** Information follows **

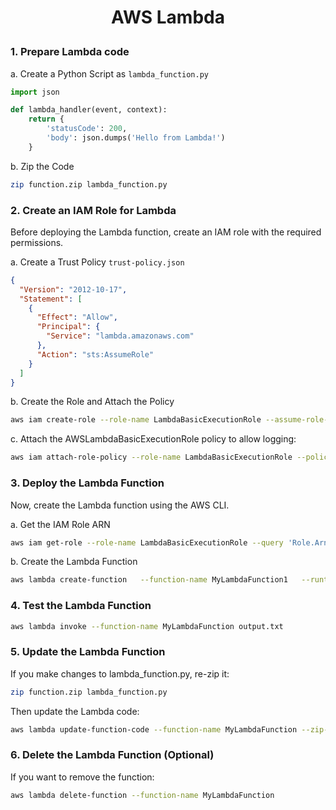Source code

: <h1 style="text-align:center;"> AWS Lambda</p>

### 1. Prepare Lambda code

a. Create a Python Script as `lambda_function.py`
```python
import json

def lambda_handler(event, context):
    return {
        'statusCode': 200,
        'body': json.dumps('Hello from Lambda!')
    }
```

b. Zip the Code

```bash
zip function.zip lambda_function.py


```

### 2. Create an IAM Role for Lambda
Before deploying the Lambda function, create an IAM role with the required permissions.

a. Create a Trust Policy `trust-policy.json`
```json
{
  "Version": "2012-10-17",
  "Statement": [
    {
      "Effect": "Allow",
      "Principal": {
        "Service": "lambda.amazonaws.com"
      },
      "Action": "sts:AssumeRole"
    }
  ]
}
```

b. Create the Role and Attach the Policy
```bash
aws iam create-role --role-name LambdaBasicExecutionRole --assume-role-policy-document file://trust-policy.json
```

c. Attach the AWSLambdaBasicExecutionRole policy to allow logging:

```bash
aws iam attach-role-policy --role-name LambdaBasicExecutionRole --policy-arn arn:aws:iam::aws:policy/service-role/AWSLambdaBasicExecutionRole
```


### 3. Deploy the Lambda Function
Now, create the Lambda function using the AWS CLI.

a. Get the IAM Role ARN
```bash
aws iam get-role --role-name LambdaBasicExecutionRole --query 'Role.Arn' --output text
```

b. Create the Lambda Function
```bash
aws lambda create-function   --function-name MyLambdaFunction1   --runtime python3.13 --handler lambda_function.lambda_handler --zip-file fileb://function.zip --role  arn:aws:iam::<your-id-from-a>:role/LambdaBasicExecutionRole
```


### 4. Test the Lambda Function
```bash
aws lambda invoke --function-name MyLambdaFunction output.txt
```

### 5. Update the Lambda Function
If you make changes to lambda_function.py, re-zip it:

```bash 
zip function.zip lambda_function.py
```

Then update the Lambda code:
```bash
aws lambda update-function-code --function-name MyLambdaFunction --zip-file fileb://function.zip
```
### 6. Delete the Lambda Function (Optional)
If you want to remove the function:

```bash
aws lambda delete-function --function-name MyLambdaFunction
```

** End of Information **

■ **Assignment**
Each line of the data above must be repeated exactly, images excluded.

■ **Completed task**
Source code

: <h1 style="text-align:center;"> AWS Lambda</p>

### 1. Prepare Lambda code

a. Create a Python Script as `lambda_function.py`
```python
import json

def lambda_handler(event, context):
    return {
        'statusCode': 200,
        'body': json.dumps('Hello from Lambda!')
    }
```

b. Zip the Code

```bash
zip function.zip lambda_function.py


```

### 2. Create an IAM Role for Lambda
Before deploying the Lambda function, create an IAM role with the required permissions.

a. Create a Trust Policy `trust-policy.json`
```json
{
  "Version": "2012-10-17",
  "Statement": [
    {
      "Effect": "Allow",
      "Principal": {
        "Service": "lambda.amazonaws.com"
      },
      "Action": "sts:AssumeRole"
    }
  ]
}
```

b. Create the Role and Attach the Policy
```bash
aws iam create-role --role-name LambdaBasicExecutionRole --assume-role-policy-document file://trust-policy.json
```

c. Attach the AWSLambdaBasicExecutionRole policy to allow logging:

```bash
aws iam attach-role-policy --role-name LambdaBasicExecutionRole --policy-arn arn:aws:iam::aws:policy/service-role/AWSLambdaBasicExecutionRole
```


### 3. Deploy the Lambda Function
Now, create the Lambda function using the AWS CLI.

a. Get the IAM Role ARN
```bash
aws iam get-role --role-name LambdaBasicExecutionRole --query 'Role.Arn' --output text
```

b. Create the Lambda Function
```bash
aws lambda create-function   --function-name MyLambdaFunction1   --runtime python3.13 --handler lambda_function.lambda_handler --zip-file fileb://function.zip --role  arn:aws:iam::<your-id-from-a>:role/LambdaBasicExecutionRole
```


### 4. Test the Lambda Function
```bash
aws lambda invoke --function-name MyLambdaFunction output.txt
```

### 5. Update the Lambda Function
If you make changes to lambda_function.py, re-zip it:

```bash 
zip function.zip lambda_function.py
```

Then update the Lambda code:
```bash
aws lambda update-function-code --function-name MyLambdaFunction --zip-file fileb://function.zip
```
### 6. Delete the Lambda Function (Optional)
If you want to remove the function:

```bash
aws lambda delete-function --function-name MyLambdaFunction
```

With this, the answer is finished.